WHAT THE TASK REQUIRES:
Beginning with the first line below, please restate each line exactly, down to and including the line containing "mount /dev/md126 /mntboot".

(Stored items)
————————
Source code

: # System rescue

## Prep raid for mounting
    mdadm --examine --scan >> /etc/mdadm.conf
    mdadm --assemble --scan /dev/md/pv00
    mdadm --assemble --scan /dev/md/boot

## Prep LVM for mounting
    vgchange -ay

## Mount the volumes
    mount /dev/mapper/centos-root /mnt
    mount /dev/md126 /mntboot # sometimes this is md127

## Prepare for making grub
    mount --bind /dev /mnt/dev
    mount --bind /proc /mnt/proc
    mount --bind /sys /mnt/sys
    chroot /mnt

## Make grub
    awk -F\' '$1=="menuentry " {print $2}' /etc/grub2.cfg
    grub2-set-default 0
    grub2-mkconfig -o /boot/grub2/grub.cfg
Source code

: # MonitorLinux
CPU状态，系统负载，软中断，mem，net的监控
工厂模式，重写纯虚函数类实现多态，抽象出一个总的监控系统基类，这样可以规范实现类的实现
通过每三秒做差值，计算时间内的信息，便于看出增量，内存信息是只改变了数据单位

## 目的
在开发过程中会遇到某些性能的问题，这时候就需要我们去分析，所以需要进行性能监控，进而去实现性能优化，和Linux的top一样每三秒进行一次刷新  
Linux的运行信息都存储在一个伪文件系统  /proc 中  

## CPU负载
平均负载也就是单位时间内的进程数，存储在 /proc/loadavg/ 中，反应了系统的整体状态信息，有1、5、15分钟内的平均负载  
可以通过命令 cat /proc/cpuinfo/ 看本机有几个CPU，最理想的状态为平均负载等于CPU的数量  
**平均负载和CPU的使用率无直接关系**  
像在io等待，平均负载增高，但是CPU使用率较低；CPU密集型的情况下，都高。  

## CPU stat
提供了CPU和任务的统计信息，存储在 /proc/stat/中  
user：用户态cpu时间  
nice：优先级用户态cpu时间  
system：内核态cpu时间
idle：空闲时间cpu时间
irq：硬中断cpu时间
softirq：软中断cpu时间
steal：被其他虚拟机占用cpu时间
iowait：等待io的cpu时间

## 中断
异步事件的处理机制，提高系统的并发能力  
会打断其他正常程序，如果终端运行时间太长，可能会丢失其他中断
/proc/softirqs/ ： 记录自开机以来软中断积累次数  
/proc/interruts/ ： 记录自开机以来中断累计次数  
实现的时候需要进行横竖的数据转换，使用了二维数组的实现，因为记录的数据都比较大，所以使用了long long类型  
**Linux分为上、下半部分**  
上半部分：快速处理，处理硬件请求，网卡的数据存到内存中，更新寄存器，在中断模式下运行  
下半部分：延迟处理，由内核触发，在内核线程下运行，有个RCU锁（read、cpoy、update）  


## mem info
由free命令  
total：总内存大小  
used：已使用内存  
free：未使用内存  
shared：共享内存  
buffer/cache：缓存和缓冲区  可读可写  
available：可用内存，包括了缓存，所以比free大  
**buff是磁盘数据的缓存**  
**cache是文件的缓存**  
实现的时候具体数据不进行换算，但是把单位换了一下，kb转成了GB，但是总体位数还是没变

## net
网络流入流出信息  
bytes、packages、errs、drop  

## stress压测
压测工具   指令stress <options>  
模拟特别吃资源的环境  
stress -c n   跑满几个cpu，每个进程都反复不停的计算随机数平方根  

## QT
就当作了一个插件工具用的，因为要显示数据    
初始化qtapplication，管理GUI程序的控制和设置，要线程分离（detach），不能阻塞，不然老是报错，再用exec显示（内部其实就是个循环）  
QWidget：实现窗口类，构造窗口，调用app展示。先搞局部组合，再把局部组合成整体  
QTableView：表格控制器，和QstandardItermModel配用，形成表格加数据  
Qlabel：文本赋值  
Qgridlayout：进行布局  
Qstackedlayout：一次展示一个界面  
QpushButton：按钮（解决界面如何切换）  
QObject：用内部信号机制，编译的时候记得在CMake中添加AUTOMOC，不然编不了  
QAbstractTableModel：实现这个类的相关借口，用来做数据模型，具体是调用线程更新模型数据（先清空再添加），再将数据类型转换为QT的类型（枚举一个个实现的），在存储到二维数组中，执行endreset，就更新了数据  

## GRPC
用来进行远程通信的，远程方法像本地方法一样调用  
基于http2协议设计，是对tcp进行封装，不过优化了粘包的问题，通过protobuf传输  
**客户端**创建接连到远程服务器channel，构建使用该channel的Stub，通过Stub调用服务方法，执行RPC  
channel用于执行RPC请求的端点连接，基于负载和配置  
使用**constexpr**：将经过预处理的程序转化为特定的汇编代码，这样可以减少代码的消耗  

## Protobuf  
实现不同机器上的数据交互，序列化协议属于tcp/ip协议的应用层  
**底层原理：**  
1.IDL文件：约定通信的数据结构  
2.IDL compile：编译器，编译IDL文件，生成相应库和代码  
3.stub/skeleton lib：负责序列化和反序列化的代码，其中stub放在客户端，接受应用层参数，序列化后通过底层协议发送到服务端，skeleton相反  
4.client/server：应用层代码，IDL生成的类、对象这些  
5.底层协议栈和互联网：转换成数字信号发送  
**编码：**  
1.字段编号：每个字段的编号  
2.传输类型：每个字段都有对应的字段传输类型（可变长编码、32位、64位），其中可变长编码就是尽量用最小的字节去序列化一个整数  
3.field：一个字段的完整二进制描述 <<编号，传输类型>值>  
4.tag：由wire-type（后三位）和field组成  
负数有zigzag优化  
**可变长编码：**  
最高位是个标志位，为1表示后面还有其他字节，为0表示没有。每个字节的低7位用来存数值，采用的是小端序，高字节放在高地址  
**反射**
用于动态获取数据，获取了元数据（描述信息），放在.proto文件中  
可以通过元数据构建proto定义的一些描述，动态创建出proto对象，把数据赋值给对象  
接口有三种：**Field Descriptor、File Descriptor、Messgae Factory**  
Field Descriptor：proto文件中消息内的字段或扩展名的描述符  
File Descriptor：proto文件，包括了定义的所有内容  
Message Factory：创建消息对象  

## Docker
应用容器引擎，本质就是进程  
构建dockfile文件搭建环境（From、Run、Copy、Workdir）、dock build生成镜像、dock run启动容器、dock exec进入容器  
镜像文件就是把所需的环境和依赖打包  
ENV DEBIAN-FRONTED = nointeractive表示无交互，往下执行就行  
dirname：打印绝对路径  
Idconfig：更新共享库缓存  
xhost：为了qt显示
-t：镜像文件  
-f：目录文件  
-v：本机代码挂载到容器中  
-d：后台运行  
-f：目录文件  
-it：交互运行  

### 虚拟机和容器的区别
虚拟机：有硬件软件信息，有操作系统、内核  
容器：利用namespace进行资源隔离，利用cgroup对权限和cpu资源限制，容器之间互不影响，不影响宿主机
————————
EXERCISE OUTPUT:
Source code

: # System rescue

## Prep raid for mounting
    mdadm --examine --scan >> /etc/mdadm.conf
    mdadm --assemble --scan /dev/md/pv00
    mdadm --assemble --scan /dev/md/boot

## Prep LVM for mounting
    vgchange -ay

## Mount the volumes
    mount /dev/mapper/centos-root /mnt
    mount /dev/md126 /mntboot # sometimes this is md127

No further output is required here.